韓国経済が厳しくなってきています。政府は15兆ウォンの対策を打ち出したようですが、韓国経済はあきらかに成長力を失いはじめています。なかでも、もっとも深刻なのは中国の韓国離れではないでしょうか。韓国は中国を自らの経済の成長を支える市場と見て、中国寄りの政策をとってきたのですが、状況が大きく変わり始めています。
さて韓国の経済ですが、貿易依存度が高いにもかかわらず、輸出にブレーキがかかってきています。過去10年以上、2桁台の伸びを示してきた韓国の輸出ですが、年初から減少傾向となり、期待された6月も前年同月から1.8%減少し、6ヶ月連続のマイナスとなり、1〜6月の上期合計でも、前年同期の5%減少となりました。円安・ウォン高と中国経済の減速の煽りを受けはじめているのでしょう。

国内の生産や消費もふるわず、生産の指標となる全産業生産指数は3〜5月に前月比でマイナスとなり、消費もMERSパニックで打撃を受け低迷してきています。
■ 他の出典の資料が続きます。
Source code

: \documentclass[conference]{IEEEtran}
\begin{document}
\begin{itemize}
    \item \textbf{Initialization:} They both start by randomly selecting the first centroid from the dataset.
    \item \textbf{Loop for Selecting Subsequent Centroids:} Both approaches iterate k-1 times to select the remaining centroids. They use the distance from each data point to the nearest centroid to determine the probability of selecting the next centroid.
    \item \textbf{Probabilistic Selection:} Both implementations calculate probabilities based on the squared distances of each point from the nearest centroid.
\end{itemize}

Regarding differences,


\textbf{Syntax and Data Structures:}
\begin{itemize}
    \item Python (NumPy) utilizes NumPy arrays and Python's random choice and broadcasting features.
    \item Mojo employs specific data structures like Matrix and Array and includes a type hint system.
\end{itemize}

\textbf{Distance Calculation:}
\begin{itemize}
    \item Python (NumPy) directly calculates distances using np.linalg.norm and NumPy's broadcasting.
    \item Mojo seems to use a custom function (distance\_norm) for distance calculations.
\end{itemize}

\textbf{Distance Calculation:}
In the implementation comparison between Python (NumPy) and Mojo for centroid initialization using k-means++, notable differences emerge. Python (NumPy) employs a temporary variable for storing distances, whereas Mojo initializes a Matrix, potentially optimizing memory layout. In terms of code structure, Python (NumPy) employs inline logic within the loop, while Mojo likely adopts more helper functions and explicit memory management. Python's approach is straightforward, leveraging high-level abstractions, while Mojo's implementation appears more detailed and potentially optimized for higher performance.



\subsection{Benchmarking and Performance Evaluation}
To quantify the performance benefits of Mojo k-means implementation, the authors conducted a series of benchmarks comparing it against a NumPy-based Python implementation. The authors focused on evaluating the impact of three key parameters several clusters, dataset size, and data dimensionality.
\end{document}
しかもギリシャ危機の影響も懸念材料となっています。ギリシャから受注した造船の支払いがされるのかどうかといった問題だけにとどまらず、ただでさえ韓国の株式市場では、企業業績の不振を受けて資金流出が始まっているところに、資本が世界資本のATMともいわれる韓国から、より安全な資産にむかって流出していくかもしれないのです。

中国の経済成長の鈍化で韓国の輸出が停滞しはじめているというだけでなく、中国はドイツと手を組み、韓国企業を市場から追い出し始めているとした韓国のハン・ウドク中国研究所所長のコラムが韓国メディアの中央日報に掲載されていました。
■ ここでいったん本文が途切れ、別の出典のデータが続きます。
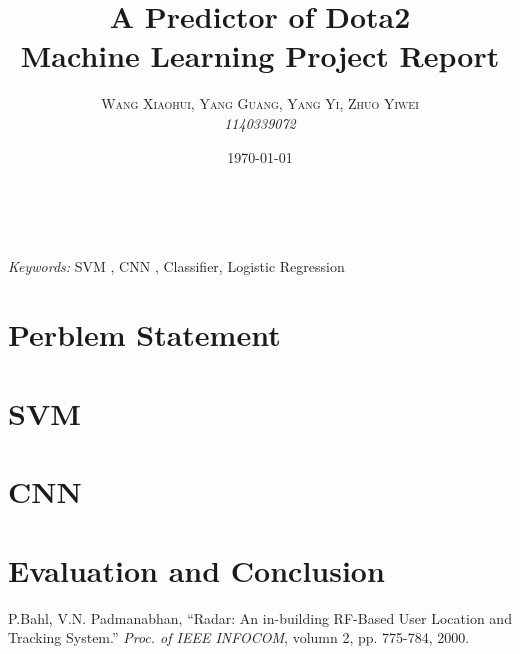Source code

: \documentclass[a4paper, 11pt]{article} %
\title{\textbf{A Predictor of Dota2}\\ %
Machine Learning Project Report} %
\author{\textsc{Wang Xiaohui, Yang Guang, Yang Yi, Zhuo Yiwei} %
\\{\textit{1140339072}}} %
\date{\today} %
\makeatletter
\renewcommand{\maketitle}{ %
\begin{flushright} %
{\LARGE\@title} %

\vspace{50pt} %

{\large\@author} %
\\\@date %

\vspace{40pt} %
\end{flushright}
}
\makeatother
\begin{document}
\maketitle %



\begin{abstract}

\end{abstract}

\hspace*{3,6mm}\textit{Keywords:} SVM , CNN , Classifier, Logistic Regression %

\vspace{30pt} %


\section{Perblem Statement}

\section{SVM}

\section{CNN}

\section{Evaluation and Conclusion}



\begin{thebibliography}{10}

P.Bahl, V.N. Padmanabhan,
``Radar: An in-building RF-Based User Location and Tracking System.''
\textit{Proc. of IEEE INFOCOM}, volumn 2, pp. 775-784, 2000.

\end{thebibliography}

\end{document}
これは避けがたい大きな時代の流れだという気がします。このコラムが指摘しているように中国の国際分業のポジションが変化してきたからです。
過去30年間、中国の産業協力パートナーは日本・韓国・台湾の東アジア国家だった。これらの国で生産された部品を中国で組み立て、米国・欧州に売る分業構造だ。しかし技術レベルが高まった中国企業が部品を国内で調達し、この構造が崩れているところだ。
【コラム】ドイツと手を握った中国の革新、韓国企業を市場から追い出す(1) |中央日
 
韓国は最初は中国を「安い下請け工場」とし、つぎには「成長し続ける美味しい消費市場」と位置づけていたのですが、しかし気が付くと、中国企業が技術力を高め、家電や鉄鋼、また化学品、造船など、さまざまな分野で韓国と中国は競合関係にすらなってきています。中国のスマートフォン市場で、2014年第一四半期にはおよそ20%のシェアでトップに君臨していたサムスンが、2015年第一四半期にはシェアを10%以下に落し、アップルだけでなく、中国勢の小米(シャオミ)、また華為(ファーウェイ)に抜かれたことがそれを象徴しているようです。
Apple、中国スマートフォン市場でXiaomiから首位奪う──IDC調べ - ITmedia ニュース

中国が技術を求めてはじめている相手がドイツです。ドイツからすれば中国市場を制したいので、いずれにしても中国とドイツの蜜月が続きそうです。今年3月、7年ぶりにドイツのメルケル首相が来日しましたが、メルケル首相は2005年の首相就任以来、ほとんど毎年のように中国を訪問していることがそれを物語っています。

韓国は、こういった構造変化を読まずに、中国への接近をなりふりかまわずやってしまった感があります。そのツケが来ているということでしょう。現代は、世界の水平分業体制のなかで互いにどのような位置取りができるのかを考えなければ経済関係で齟齬が生まれてきます。長い目で見た損得勘定のセンサーを研ぎ澄まさないといけない時代にはいってきたのではないかと感じます。
「中国が超大国になる」と考える人の割合が日本は主要国で最低だそうですが、超大国かどうかは別にして、日本も中国も、どちらもが経済大国であることに変わりなく、互いに立場の違いにとらわれ過ぎると、もっと大きな利益を失うことになりかねないのではないかと感じます。